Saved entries

*** Block opens ***

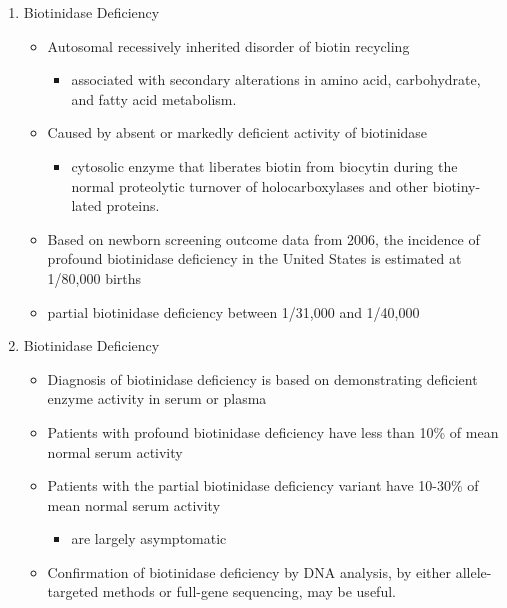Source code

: \documentclass{scrartcl}
\begin{document}
\begin{enumerate}
\item Biotinidase Deficiency
\label{sec:orge3a7109}

\begin{itemize}
\item Autosomal recessively inherited disorder of biotin recycling
\begin{itemize}
\item associated with secondary alterations in amino acid, carbohydrate,
and fatty acid metabolism.
\end{itemize}
\item Caused by absent or markedly deficient activity of biotinidase
\begin{itemize}
\item cytosolic enzyme that liberates biotin from biocytin during the
normal proteolytic turnover of holocarboxylases and other
biotiny-lated proteins.
\end{itemize}

\item Based on newborn screening outcome data from 2006, the incidence of
profound biotinidase deficiency in the United States is estimated at
1/80,000 births
\item partial biotinidase deficiency between 1/31,000 and 1/40,000
\end{itemize}

\item Biotinidase Deficiency
\label{sec:orge503eed}

\begin{itemize}
\item Diagnosis of biotinidase deficiency is based on demonstrating
deficient enzyme activity in serum or plasma

\item Patients with profound biotinidase deficiency have less than 10\% of
mean normal serum activity

\item Patients with the partial biotinidase deficiency variant have 10-30\%
of mean normal serum activity
\begin{itemize}
\item are largely asymptomatic
\end{itemize}

\item Confirmation of biotinidase deficiency by DNA analysis, by either
allele-targeted methods or full-gene sequencing, may be useful.
\end{itemize}


\end{enumerate}
\end{document}
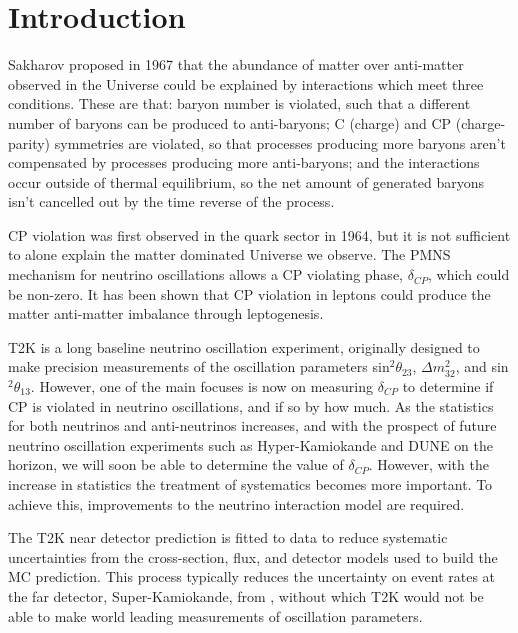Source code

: \chapter{Introduction} \label{sec:introductions}

Sakharov\cite{sakharov} proposed in 1967 that the abundance of matter over anti-matter observed in the Universe could be explained by interactions which meet three conditions. These are that: baryon number is violated, such that a different number of baryons can be produced to anti-baryons; C (charge) and CP (charge-parity) symmetries are violated, so that processes producing more baryons aren't compensated by processes producing more anti-baryons; and the interactions occur outside of thermal equilibrium, so the net amount of generated baryons isn't cancelled out by the time reverse of the process. 

CP violation was first observed in the quark sector in 1964\cite{quarkcpv}, but it is not sufficient to alone explain the matter dominated Universe we observe. The PMNS mechanism for neutrino oscillations allows a CP violating phase, $\delta_{CP}$, which could be non-zero. It has been shown that CP violation in leptons could produce the matter anti-matter imbalance through leptogenesis\cite{leptogenesis}. 

T2K \cite{PhysRevLett.121.171802} is a long baseline neutrino oscillation experiment, originally designed to make precision measurements of the oscillation parameters sin$^2\theta_{23}$, $\Delta m^2_{32}$, and sin$^2\theta_{13}$. However, one of the main focuses is now on measuring $\delta_{CP}$ to determine if CP is violated in neutrino oscillations, and if so by how much. As the statistics for both neutrinos and anti-neutrinos increases, and with the prospect of future neutrino oscillation experiments such as Hyper-Kamiokande \cite{Abe:2018uyc} and DUNE \cite{acciarri2016longbaseline} on the horizon, we will soon be able to determine the value of  $\delta_{CP}$. However, with the increase in statistics the treatment of systematics becomes more important. To achieve this, improvements to the neutrino interaction model are required.

The T2K near detector prediction is fitted to data to reduce systematic uncertainties from the cross-section, flux, and detector models used to build the MC prediction. This process typically reduces the uncertainty on event rates at the far detector, Super-Kamiokande, from , without which T2K would not be able to make world leading measurements of oscillation parameters.

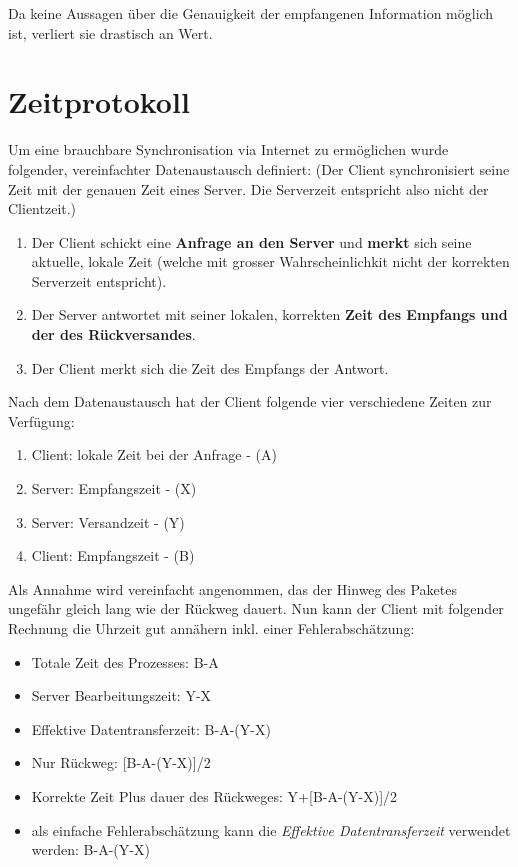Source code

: Da keine Aussagen über die Genauigkeit der empfangenen Information möglich ist, verliert sie drastisch an Wert.

\section{Zeitprotokoll}
Um eine brauchbare Synchronisation via Internet zu ermöglichen wurde folgender, vereinfachter Datenaustausch definiert: (Der Client synchronisiert seine Zeit mit der genauen Zeit eines Server. Die Serverzeit entspricht also nicht der Clientzeit.)\cite{ntp_stackoverfow}

\begin{enumerate}
\item Der Client schickt eine \textbf{Anfrage an den Server} und \textbf{merkt} sich seine aktuelle, lokale Zeit (welche mit grosser Wahrscheinlichkit nicht der korrekten Serverzeit entspricht).
\item Der Server antwortet mit seiner lokalen, korrekten \textbf{Zeit des Empfangs und der des Rückversandes}.
\item Der Client merkt sich die Zeit des Empfangs der Antwort. 
\end{enumerate}
\vspace{1em}
Nach dem Datenaustausch hat der Client folgende vier verschiedene Zeiten zur Verfügung:
\begin{enumerate}
\item Client: lokale Zeit bei der Anfrage - (A)
\item Server: Empfangszeit - (X)
\item Server: Versandzeit - (Y)
\item Client: Empfangszeit - (B)
\end{enumerate}
\vspace{1em}
Als Annahme wird vereinfacht angenommen, das der Hinweg des Paketes ungefähr gleich lang wie der Rückweg dauert.
\vspace{1em}
Nun kann der Client mit folgender Rechnung die Uhrzeit gut annähern inkl. einer Fehlerabschätzung:
\begin{itemize}
\item Totale Zeit des Prozesses: B-A
\item Server Bearbeitungszeit: Y-X
\item Effektive Datentransferzeit: B-A-(Y-X)
\item Nur Rückweg: [B-A-(Y-X)]/2
\item Korrekte Zeit Plus dauer des Rückweges: Y+[B-A-(Y-X)]/2
\item als einfache Fehlerabschätzung kann die \textit{Effektive Datentransferzeit} verwendet werden: B-A-(Y-X)
\end{itemize}

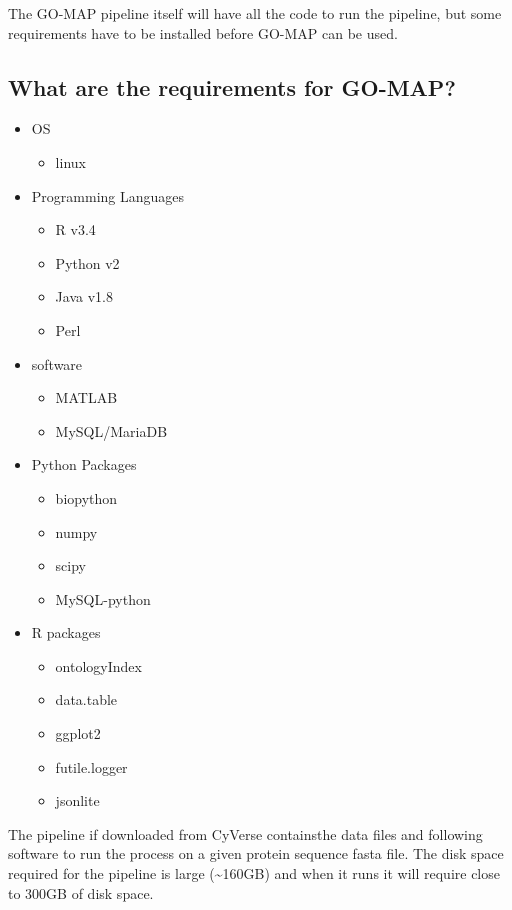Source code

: The GO-MAP pipeline itself will have all the code to run the pipeline, but some requirements have to be installed before GO-MAP can be used. \\[0.3cm]

\subsection{What are the requirements for GO-MAP?}

\begin{itemize}
 \item OS
 \begin{itemize}
     \item linux
 \end{itemize}


 \item Programming Languages
 \begin{itemize}
   \item R v3.4
   \item Python v2
   \item Java v1.8
   \item Perl
 \end{itemize}

 \item software
 \begin{itemize}
   \item MATLAB
   \item MySQL/MariaDB
 \end{itemize}

 \item Python Packages
 \begin{itemize}
  \item biopython
  \item numpy
  \item scipy
  \item MySQL-python
 \end{itemize}

 \item R packages
 \begin{itemize}
  \item ontologyIndex
  \item data.table
  \item ggplot2
  \item futile.logger
  \item jsonlite
 \end{itemize}

\end{itemize}

The pipeline if downloaded from CyVerse containsthe data files and following software to run the process on a given protein sequence fasta file. The disk space required for the pipeline is large (\textasciitilde{}160GB) and when it runs it will require close to 300GB of disk space.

*** Block closes ***

» AIM OF THE TASK: Every line in the records above with the string "Server" in it should be shown.

» SOLVED PROBLEM:
Um eine brauchbare Synchronisation via Internet zu ermöglichen wurde folgender, vereinfachter Datenaustausch definiert: (Der Client synchronisiert seine Zeit mit der genauen Zeit eines Server. Die Serverzeit entspricht also nicht der Clientzeit.)\cite{ntp_stackoverfow}
\item Der Client schickt eine \textbf{Anfrage an den Server} und \textbf{merkt} sich seine aktuelle, lokale Zeit (welche mit grosser Wahrscheinlichkit nicht der korrekten Serverzeit entspricht).
\item Der Server antwortet mit seiner lokalen, korrekten \textbf{Zeit des Empfangs und der des Rückversandes}.
\item Server: Empfangszeit - (X)
\item Server: Versandzeit - (Y)
\item Server Bearbeitungszeit: Y-X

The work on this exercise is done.